> **What the task requires**
Word for word, set down every record that appears below.

> **Dataset content**
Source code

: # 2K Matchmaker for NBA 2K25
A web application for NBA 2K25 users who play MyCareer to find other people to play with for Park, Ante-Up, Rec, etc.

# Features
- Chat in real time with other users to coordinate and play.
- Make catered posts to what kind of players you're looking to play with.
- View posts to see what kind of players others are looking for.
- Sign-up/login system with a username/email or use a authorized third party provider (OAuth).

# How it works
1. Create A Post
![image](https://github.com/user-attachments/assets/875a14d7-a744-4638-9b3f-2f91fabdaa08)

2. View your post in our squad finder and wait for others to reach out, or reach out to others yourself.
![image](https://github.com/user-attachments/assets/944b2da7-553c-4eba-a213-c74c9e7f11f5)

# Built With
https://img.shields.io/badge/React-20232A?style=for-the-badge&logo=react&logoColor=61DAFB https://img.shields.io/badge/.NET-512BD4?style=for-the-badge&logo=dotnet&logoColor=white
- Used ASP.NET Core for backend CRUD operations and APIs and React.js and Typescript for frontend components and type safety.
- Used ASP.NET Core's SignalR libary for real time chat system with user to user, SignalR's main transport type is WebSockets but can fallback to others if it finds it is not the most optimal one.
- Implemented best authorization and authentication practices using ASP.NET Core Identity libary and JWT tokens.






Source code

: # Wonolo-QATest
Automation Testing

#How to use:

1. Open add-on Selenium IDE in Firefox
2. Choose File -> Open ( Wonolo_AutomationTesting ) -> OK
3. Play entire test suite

> **Response to the task**
Source code

: # 2K Matchmaker for NBA 2K25
A web application for NBA 2K25 users who play MyCareer to find other people to play with for Park, Ante-Up, Rec, etc.

# Features
- Chat in real time with other users to coordinate and play.
- Make catered posts to what kind of players you're looking to play with.
- View posts to see what kind of players others are looking for.
- Sign-up/login system with a username/email or use a authorized third party provider (OAuth).

# How it works
1. Create A Post
![image](https://github.com/user-attachments/assets/875a14d7-a744-4638-9b3f-2f91fabdaa08)

2. View your post in our squad finder and wait for others to reach out, or reach out to others yourself.
![image](https://github.com/user-attachments/assets/944b2da7-553c-4eba-a213-c74c9e7f11f5)

# Built With
https://img.shields.io/badge/React-20232A?style=for-the-badge&logo=react&logoColor=61DAFB https://img.shields.io/badge/.NET-512BD4?style=for-the-badge&logo=dotnet&logoColor=white
- Used ASP.NET Core for backend CRUD operations and APIs and React.js and Typescript for frontend components and type safety.
- Used ASP.NET Core's SignalR libary for real time chat system with user to user, SignalR's main transport type is WebSockets but can fallback to others if it finds it is not the most optimal one.
- Implemented best authorization and authentication practices using ASP.NET Core Identity libary and JWT tokens.






Source code

: # Wonolo-QATest
Automation Testing

#How to use:

1. Open add-on Selenium IDE in Firefox
2. Choose File -> Open ( Wonolo_AutomationTesting ) -> OK
3. Play entire test suite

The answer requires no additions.